• _WORK REQUIRED_: Only the lines with the string "pyproject" are needed; return each of them from the entries below.

• _RECORD EXTRACTS_:
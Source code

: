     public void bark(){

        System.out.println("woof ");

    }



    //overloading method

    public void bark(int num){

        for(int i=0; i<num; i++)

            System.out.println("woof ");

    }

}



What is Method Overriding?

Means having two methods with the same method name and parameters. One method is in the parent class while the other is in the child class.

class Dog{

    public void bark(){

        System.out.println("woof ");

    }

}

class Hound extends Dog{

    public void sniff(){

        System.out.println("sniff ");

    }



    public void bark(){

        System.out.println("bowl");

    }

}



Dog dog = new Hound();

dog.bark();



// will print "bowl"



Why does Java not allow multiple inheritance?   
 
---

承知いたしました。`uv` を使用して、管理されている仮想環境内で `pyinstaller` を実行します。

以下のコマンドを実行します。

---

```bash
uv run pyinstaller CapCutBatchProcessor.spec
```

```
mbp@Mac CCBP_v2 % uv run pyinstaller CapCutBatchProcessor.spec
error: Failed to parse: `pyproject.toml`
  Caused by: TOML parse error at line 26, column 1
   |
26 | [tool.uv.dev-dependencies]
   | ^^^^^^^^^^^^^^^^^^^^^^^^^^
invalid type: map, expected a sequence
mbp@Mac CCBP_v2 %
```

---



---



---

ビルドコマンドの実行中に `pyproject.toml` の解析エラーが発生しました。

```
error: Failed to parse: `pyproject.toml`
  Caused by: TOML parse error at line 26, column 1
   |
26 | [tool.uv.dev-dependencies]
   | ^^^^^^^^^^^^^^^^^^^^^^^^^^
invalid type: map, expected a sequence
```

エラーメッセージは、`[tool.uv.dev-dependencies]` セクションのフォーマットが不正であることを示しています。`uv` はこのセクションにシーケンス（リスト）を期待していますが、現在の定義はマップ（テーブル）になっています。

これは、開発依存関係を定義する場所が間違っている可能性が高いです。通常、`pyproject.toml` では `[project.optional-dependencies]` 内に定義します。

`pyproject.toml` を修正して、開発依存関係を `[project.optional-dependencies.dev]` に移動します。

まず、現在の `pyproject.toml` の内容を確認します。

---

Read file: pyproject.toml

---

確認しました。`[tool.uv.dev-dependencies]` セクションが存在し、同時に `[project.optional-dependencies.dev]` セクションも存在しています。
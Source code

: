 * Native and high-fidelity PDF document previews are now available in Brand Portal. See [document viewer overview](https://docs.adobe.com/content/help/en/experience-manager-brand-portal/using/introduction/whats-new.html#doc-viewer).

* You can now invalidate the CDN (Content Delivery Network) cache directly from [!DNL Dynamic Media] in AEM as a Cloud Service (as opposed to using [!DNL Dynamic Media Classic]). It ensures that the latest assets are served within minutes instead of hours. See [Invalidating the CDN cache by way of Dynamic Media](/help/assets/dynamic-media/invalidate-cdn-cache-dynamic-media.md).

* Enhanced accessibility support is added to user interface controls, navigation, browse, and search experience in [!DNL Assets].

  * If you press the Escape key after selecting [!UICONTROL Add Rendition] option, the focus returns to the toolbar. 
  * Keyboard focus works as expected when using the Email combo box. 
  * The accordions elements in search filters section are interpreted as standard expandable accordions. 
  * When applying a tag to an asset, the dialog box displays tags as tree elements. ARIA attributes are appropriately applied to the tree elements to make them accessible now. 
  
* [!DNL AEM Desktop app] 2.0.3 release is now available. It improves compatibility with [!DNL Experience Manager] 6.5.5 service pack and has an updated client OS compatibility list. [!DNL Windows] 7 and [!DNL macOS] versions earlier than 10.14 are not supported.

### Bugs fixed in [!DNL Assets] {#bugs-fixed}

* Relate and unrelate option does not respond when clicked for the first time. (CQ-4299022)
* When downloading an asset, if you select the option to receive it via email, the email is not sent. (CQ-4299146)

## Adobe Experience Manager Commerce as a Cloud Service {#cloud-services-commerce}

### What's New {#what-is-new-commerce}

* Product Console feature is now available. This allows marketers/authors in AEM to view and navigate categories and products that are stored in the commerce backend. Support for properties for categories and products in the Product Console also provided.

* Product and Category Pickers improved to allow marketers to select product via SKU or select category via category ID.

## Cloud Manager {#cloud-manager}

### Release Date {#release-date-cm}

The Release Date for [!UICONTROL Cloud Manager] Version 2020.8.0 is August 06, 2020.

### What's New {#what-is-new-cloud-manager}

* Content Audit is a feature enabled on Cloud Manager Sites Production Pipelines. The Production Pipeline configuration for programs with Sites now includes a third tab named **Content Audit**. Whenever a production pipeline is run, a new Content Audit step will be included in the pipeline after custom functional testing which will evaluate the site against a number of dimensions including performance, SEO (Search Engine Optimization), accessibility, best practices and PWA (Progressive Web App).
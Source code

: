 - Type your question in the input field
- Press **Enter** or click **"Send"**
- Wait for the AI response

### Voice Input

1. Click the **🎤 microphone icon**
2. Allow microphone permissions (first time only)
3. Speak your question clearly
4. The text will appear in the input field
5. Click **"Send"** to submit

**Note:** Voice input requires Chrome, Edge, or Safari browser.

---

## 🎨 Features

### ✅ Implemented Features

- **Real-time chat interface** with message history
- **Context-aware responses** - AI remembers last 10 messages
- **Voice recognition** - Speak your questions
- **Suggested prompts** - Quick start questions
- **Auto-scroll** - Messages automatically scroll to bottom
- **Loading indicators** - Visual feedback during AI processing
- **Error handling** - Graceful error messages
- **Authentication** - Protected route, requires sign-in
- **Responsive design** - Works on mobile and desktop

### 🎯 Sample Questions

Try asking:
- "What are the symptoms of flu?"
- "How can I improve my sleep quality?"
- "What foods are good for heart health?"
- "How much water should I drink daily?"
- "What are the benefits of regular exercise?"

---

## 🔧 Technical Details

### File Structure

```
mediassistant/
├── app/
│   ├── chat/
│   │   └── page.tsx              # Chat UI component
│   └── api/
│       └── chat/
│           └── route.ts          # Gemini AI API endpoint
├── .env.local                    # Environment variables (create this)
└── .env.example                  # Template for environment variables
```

• _EXPECTED ANSWER_:
error: Failed to parse: `pyproject.toml`
ビルドコマンドの実行中に `pyproject.toml` の解析エラーが発生しました。
error: Failed to parse: `pyproject.toml`
これは、開発依存関係を定義する場所が間違っている可能性が高いです。通常、`pyproject.toml` では `[project.optional-dependencies]` 内に定義します。
`pyproject.toml` を修正して、開発依存関係を `[project.optional-dependencies.dev]` に移動します。
まず、現在の `pyproject.toml` の内容を確認します。
Read file: pyproject.toml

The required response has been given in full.